With "original" i5, the memory controller and 16 (?) lanes of PCIe moved from NB to CPU die. A NB isnt needed anymore, so they dont call what is left the southbridge, just the chipset... which is essentially a southbridge in oldskool parlance.

But in theory, this new chipset could have an "Eastbridge" and a "Westbridge". "Eastbridge" handling the "old" southbridge stuff, and a "westbridge" handling extra PCIe lanes if someone (like ASROCK) decided to do something funky.


----------



## Binge (Jul 8, 2009)

lemonadesoda said:


> Careful. What do you mean by "i7"? (Thank you Intel marketing team! )
> 
> With "original" i7, the memory controller moved from NB to CPU die, but NB still contained the PCIe controller and one end of a QPI and other stuff. So there is still a NB and a SB.
> 
> ...



Actually it the p55 is the chipset that has the north bridge integrated to the CPU.  The x58 chipset still has a north bridge.


----------



## lemonadesoda (Jul 8, 2009)

x58 = "original" i7 = nehalem = socket 1366
p55 = "original" i5 = lynnfield = socket 1156

x58 http://ark.intel.com/inc/images/diagrams/diagram-16.gif
p55 http://resources.vr-zone.com//uploads/6124/p55chipsetdiagram.jpg


----------



## Binge (Jul 8, 2009)

There is no original vs new i7 thought   stop confusing the man.


----------



## lemonadesoda (Jul 8, 2009)

You've clearly been in a cave the last month. http://news.cnet.com/8301-13924_3-10266536-64.html

An i7 can be nehalem s1366, it can also be lynnfield s1156, and therefore what "chipset" is on an "i7" all depends...


----------



## hat (Jul 8, 2009)

So x58 which is for the i7 just has the memory controller... but p55 is going to be for i5 which has the whole northbridge on the cpu?


----------



## lemonadesoda (Jul 8, 2009)

I refer you to my previous answer given in post#4, and the pictures linked in post#6.

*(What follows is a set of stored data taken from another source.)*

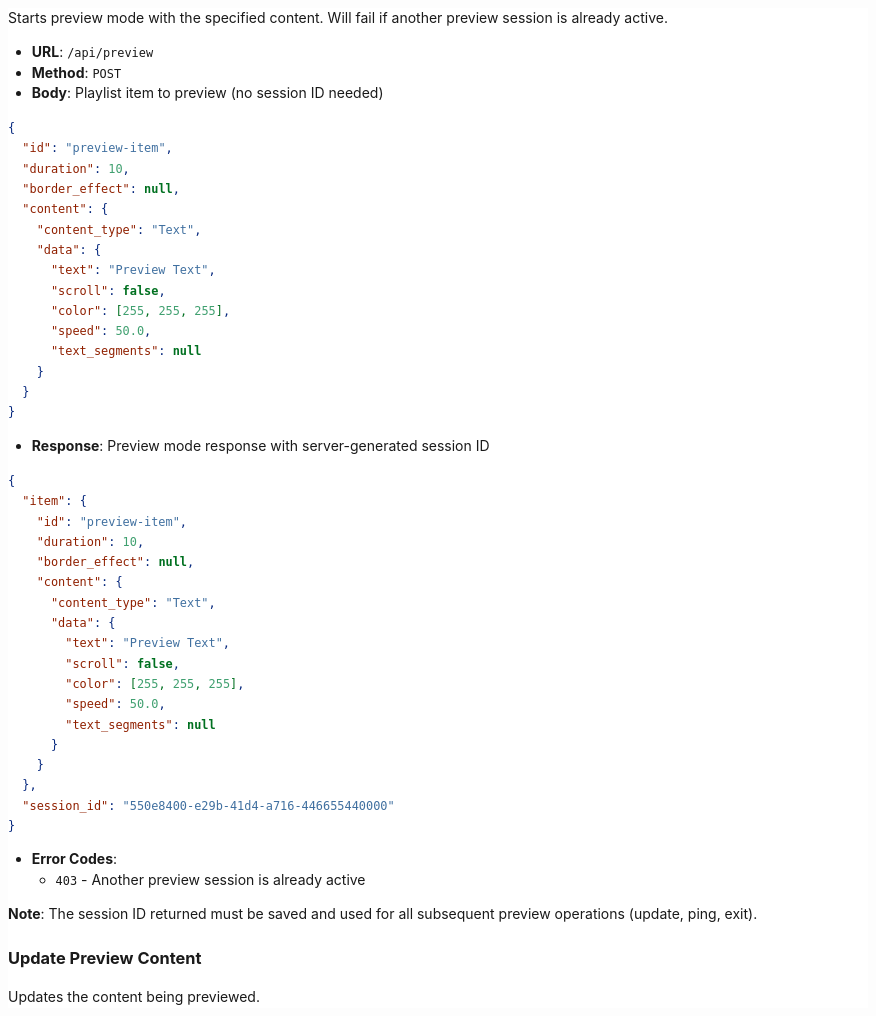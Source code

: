 Starts preview mode with the specified content. Will fail if another preview session is already active.

- **URL**: `/api/preview`
- **Method**: `POST`
- **Body**: Playlist item to preview (no session ID needed)
```json
{
  "id": "preview-item",
  "duration": 10,
  "border_effect": null,
  "content": {
    "content_type": "Text",
    "data": {
      "text": "Preview Text",
      "scroll": false,
      "color": [255, 255, 255],
      "speed": 50.0,
      "text_segments": null
    }
  }
}
```
- **Response**: Preview mode response with server-generated session ID
```json
{
  "item": {
    "id": "preview-item",
    "duration": 10,
    "border_effect": null,
    "content": {
      "content_type": "Text",
      "data": {
        "text": "Preview Text",
        "scroll": false,
        "color": [255, 255, 255],
        "speed": 50.0,
        "text_segments": null
      }
    }
  },
  "session_id": "550e8400-e29b-41d4-a716-446655440000"
}
```
- **Error Codes**:
  - `403` - Another preview session is already active

**Note**: The session ID returned must be saved and used for all subsequent preview operations (update, ping, exit). 

### Update Preview Content

Updates the content being previewed.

Basically, YES, as you say in #9.


----------



## Binge (Jul 8, 2009)

lemonadesoda said:


> You've clearly been in a cave the last month. http://news.cnet.com/8301-13924_3-10266536-64.html
> 
> An i7 can be nehalem s1366, it can also be lynnfield s1156, and therefore what "chipset" is on the die is different.



I read my source article incorrectly (http://www.anandtech.com/cpuchipsets/showdoc.aspx?i=3585), but you should really choose your words correctly.  I have not been living in a cave.  I thougth that a few 1156 chips would be compatible in the x58 chipset.  It really doesn't matter... you have a point.  There will be i7s that will work with the socket 1156 and p55 chipset.


----------



## Binge (Jul 8, 2009)

hat said:


> http://bbs.chinadaily.com.cn/attachments/month_0801/drooling_homer_MzY5CNUnEpK4.gif
> 
> So x58 which is for the i7 just has the memory controller... but p55 is going to be for i5 which has the whole northbridge on the cpu?



Well considering Lemon helped me understand intel's new branding a little more the p55 will condense the northbridge into the new i7 i5 and i3 processors, but those i7s are different than the x58 i7s.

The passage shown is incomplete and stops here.